Task prompt:
For the word "transformation", return each line of the data in which it occurs.

--- Material for the task Enclosed Below ---

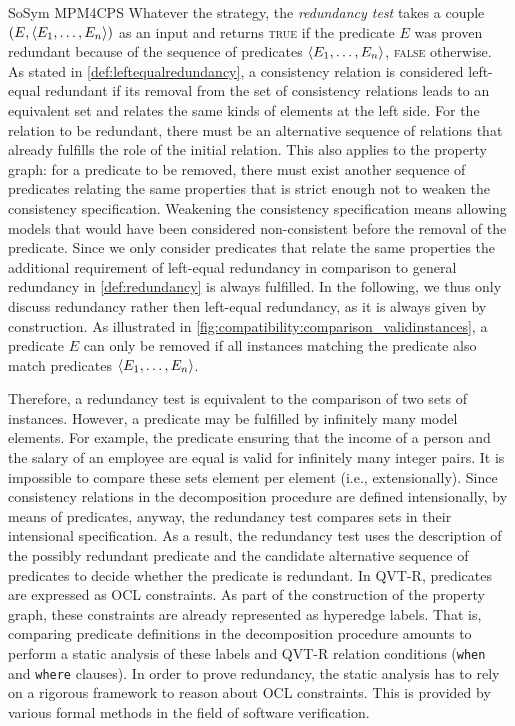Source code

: \begin{copiedFrom}{SoSym MPM4CPS}
Whatever the strategy, the \textit{redundancy test} takes a couple $(E, \langle E_1, \dots, E_n \rangle)$ as an input and returns \textsc{true} if the predicate $E$ was proven redundant because of the sequence of predicates $\langle E_1, \dots, E_n \rangle$, \textsc{false} otherwise. As stated in \autoref{def:leftequalredundancy}, a consistency relation is considered left-equal redundant if its removal from the set of consistency relations leads to an equivalent set and relates the same kinds of elements at the left side. For the relation to be redundant, there must be an alternative sequence of relations that already fulfills the role of the initial relation. This also applies to the property graph: for a predicate to be removed, there must exist another sequence of predicates relating the same properties that is strict enough not to weaken the consistency specification. Weakening the consistency specification means allowing models that would have been considered non-consistent before the removal of the predicate. 
Since we only consider predicates that relate the same properties the additional requirement of left-equal redundancy in comparison to general redundancy in \autoref{def:redundancy} is always fulfilled. In the following, we thus only discuss redundancy rather then left-equal redundancy, as it is always given by construction.
As illustrated in \autoref{fig:compatibility:comparison_validinstances}, a predicate $E$ can only be removed if all instances matching the predicate also match predicates $\langle E_1, \dots, E_n \rangle$.

Therefore, a redundancy test is equivalent to the comparison of two sets of instances. However, a predicate may be fulfilled by infinitely many model elements. For example, the predicate ensuring that the income of a person and the salary of an employee are equal is valid for infinitely many integer pairs. It is impossible to compare these sets element per element (i.e., extensionally). 
Since consistency relations in the decomposition procedure are defined intensionally, by means of predicates, anyway, the redundancy test compares sets in their intensional specification.
As a result, the redundancy test uses the description of the possibly redundant predicate and the candidate alternative sequence of predicates to decide whether the predicate is redundant.  
In QVT-R, predicates are expressed as OCL constraints. As part of the construction of the property graph, these constraints are already represented as hyperedge labels. That is, comparing predicate definitions in the decomposition procedure amounts to perform a static analysis of these labels and QVT-R relation conditions (\texttt{when} and \texttt{where} clauses). In order to prove redundancy, the static analysis has to rely on a rigorous framework to reason about OCL constraints. This is provided by various formal methods in the field of software verification.


\end{copiedFrom}
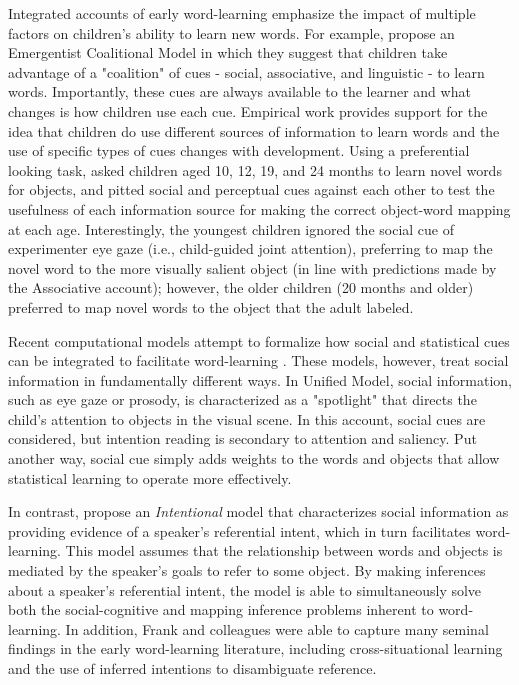 \documentclass[man]{apa2}
\begin{document}
Integrated accounts of early word-learning emphasize the impact of multiple factors on children's ability to learn new words. For example,  propose an Emergentist Coalitional Model in which they suggest that children take advantage of a "coalition" of cues - social, associative, and linguistic - to learn words. Importantly, these cues are always available to the learner and what changes is how children use each cue. Empirical work provides support for the idea that children do use different sources of information to learn words and the use of specific types of cues changes with development. Using a preferential looking task,  asked children aged 10, 12, 19, and 24 months to learn novel words for objects, and pitted social and perceptual cues against each other to test the usefulness of each information source for making the correct object-word mapping at each age. Interestingly, the youngest children ignored the social cue of experimenter eye gaze (i.e., child-guided joint attention), preferring to map the novel word to the more visually salient object (in line with predictions made by the Associative account);  however, the older children (20 months and older) preferred to map novel words to the object that the adult labeled. 

Recent computational models attempt to formalize how social and statistical cues can be integrated to facilitate word-learning \cite{yu2007unified,frank2009using}. These models, however, treat social information in fundamentally different ways. In  Unified Model, social information, such as eye gaze or prosody, is characterized as a "spotlight" that directs the child's attention to objects in the visual scene. In this account, social cues are considered, but intention reading is secondary to attention and saliency. Put another way, social cue simply adds weights to the words and objects that allow statistical learning to operate more effectively. 

In contrast, \cite{frank2009using} propose an \emph{Intentional} model that characterizes social information as providing evidence of a speaker's referential intent, which in turn facilitates word-learning. This model assumes that the relationship between words and objects is mediated by the speaker's goals to refer to some object. By making inferences about a speaker's referential intent, the model is able to simultaneously solve both the social-cognitive and mapping inference problems inherent to word-learning. In addition, Frank and colleagues were able to capture many seminal findings in the early word-learning literature, including cross-situational learning and the use of inferred intentions to disambiguate reference.
\end{document}
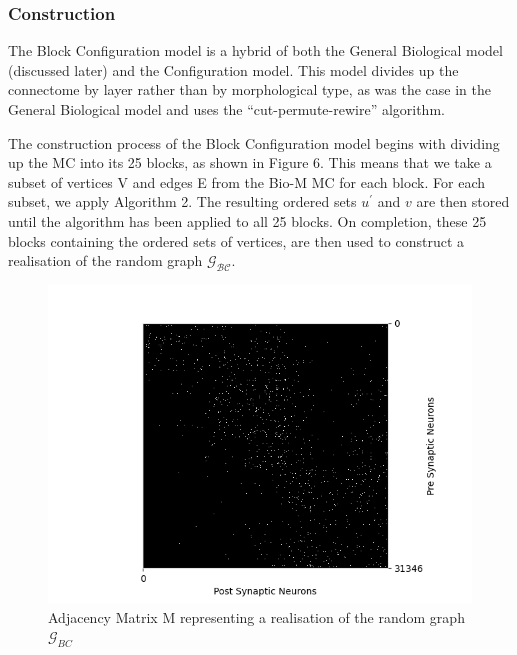 \subsubsection{Construction}
The Block Configuration model is a hybrid of both the General Biological model (discussed later) and the Configuration model. This model divides up the connectome by layer rather than by morphological type, as was the case in the General Biological model and uses the ``cut-permute-rewire'' \cite{WattsStrogatz1998} algorithm. 

The construction process of the Block Configuration model begins with dividing up the MC into its 25 blocks, as shown in Figure 6. This means that we take a subset of vertices V and edges E from the Bio-M MC for each block. For each subset, we apply Algorithm 2. The resulting ordered sets $u^\prime$ and $v$ are then stored until the algorithm has been applied to all 25 blocks. On completion, these 25 blocks containing the ordered sets of vertices, are then used to construct a realisation of the random graph $\mathcal{G_{BC}}$.


\begin{figure}[H]
\begin{center}
\captionsetup{justification=centering}
\includegraphics[width=12cm]{BC/matrix_Block_Configuration.png}
\caption{Adjacency Matrix M representing a realisation of the random graph $\mathcal{G}_{BC}$}
\end{center}
\end{figure}

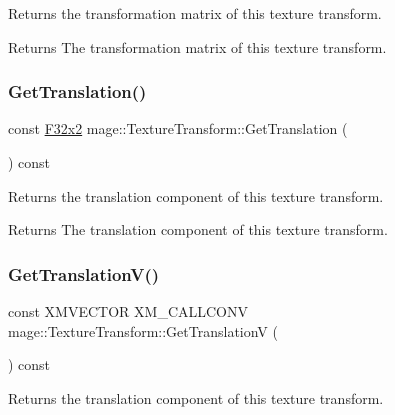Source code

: Returns the transformation matrix of this texture transform.

\begin{DoxyReturn}{Returns}
The transformation matrix of this texture transform. 
\end{DoxyReturn}
\hypertarget{classmage_1_1_texture_transform_ac57e70558e24264fa178f7c7c821397f}{}\label{classmage_1_1_texture_transform_ac57e70558e24264fa178f7c7c821397f} 
\subsubsection{\texorpdfstring{Get\+Translation()}{GetTranslation()}}
{\footnotesize\ttfamily const \hyperlink{namespacemage_aa87237ad091f5cd7da612b8523fc108f}{F32x2} mage\+::\+Texture\+Transform\+::\+Get\+Translation (\begin{DoxyParamCaption}{ }\end{DoxyParamCaption}) const\hspace{0.3cm}{\ttfamily [noexcept]}}

Returns the translation component of this texture transform.

\begin{DoxyReturn}{Returns}
The translation component of this texture transform. 
\end{DoxyReturn}
\hypertarget{classmage_1_1_texture_transform_a17417d31cbffb2c987269c1e94ad37de}{}\label{classmage_1_1_texture_transform_a17417d31cbffb2c987269c1e94ad37de} 
\subsubsection{\texorpdfstring{Get\+Translation\+V()}{GetTranslationV()}}
{\footnotesize\ttfamily const X\+M\+V\+E\+C\+T\+OR X\+M\+\_\+\+C\+A\+L\+L\+C\+O\+NV mage\+::\+Texture\+Transform\+::\+Get\+TranslationV (\begin{DoxyParamCaption}{ }\end{DoxyParamCaption}) const\hspace{0.3cm}{\ttfamily [noexcept]}}

Returns the translation component of this texture transform.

--- End of Enclosed Material for the task ---

Result for this task:
: Returns the transformation matrix of this texture transform.
The transformation matrix of this texture transform. 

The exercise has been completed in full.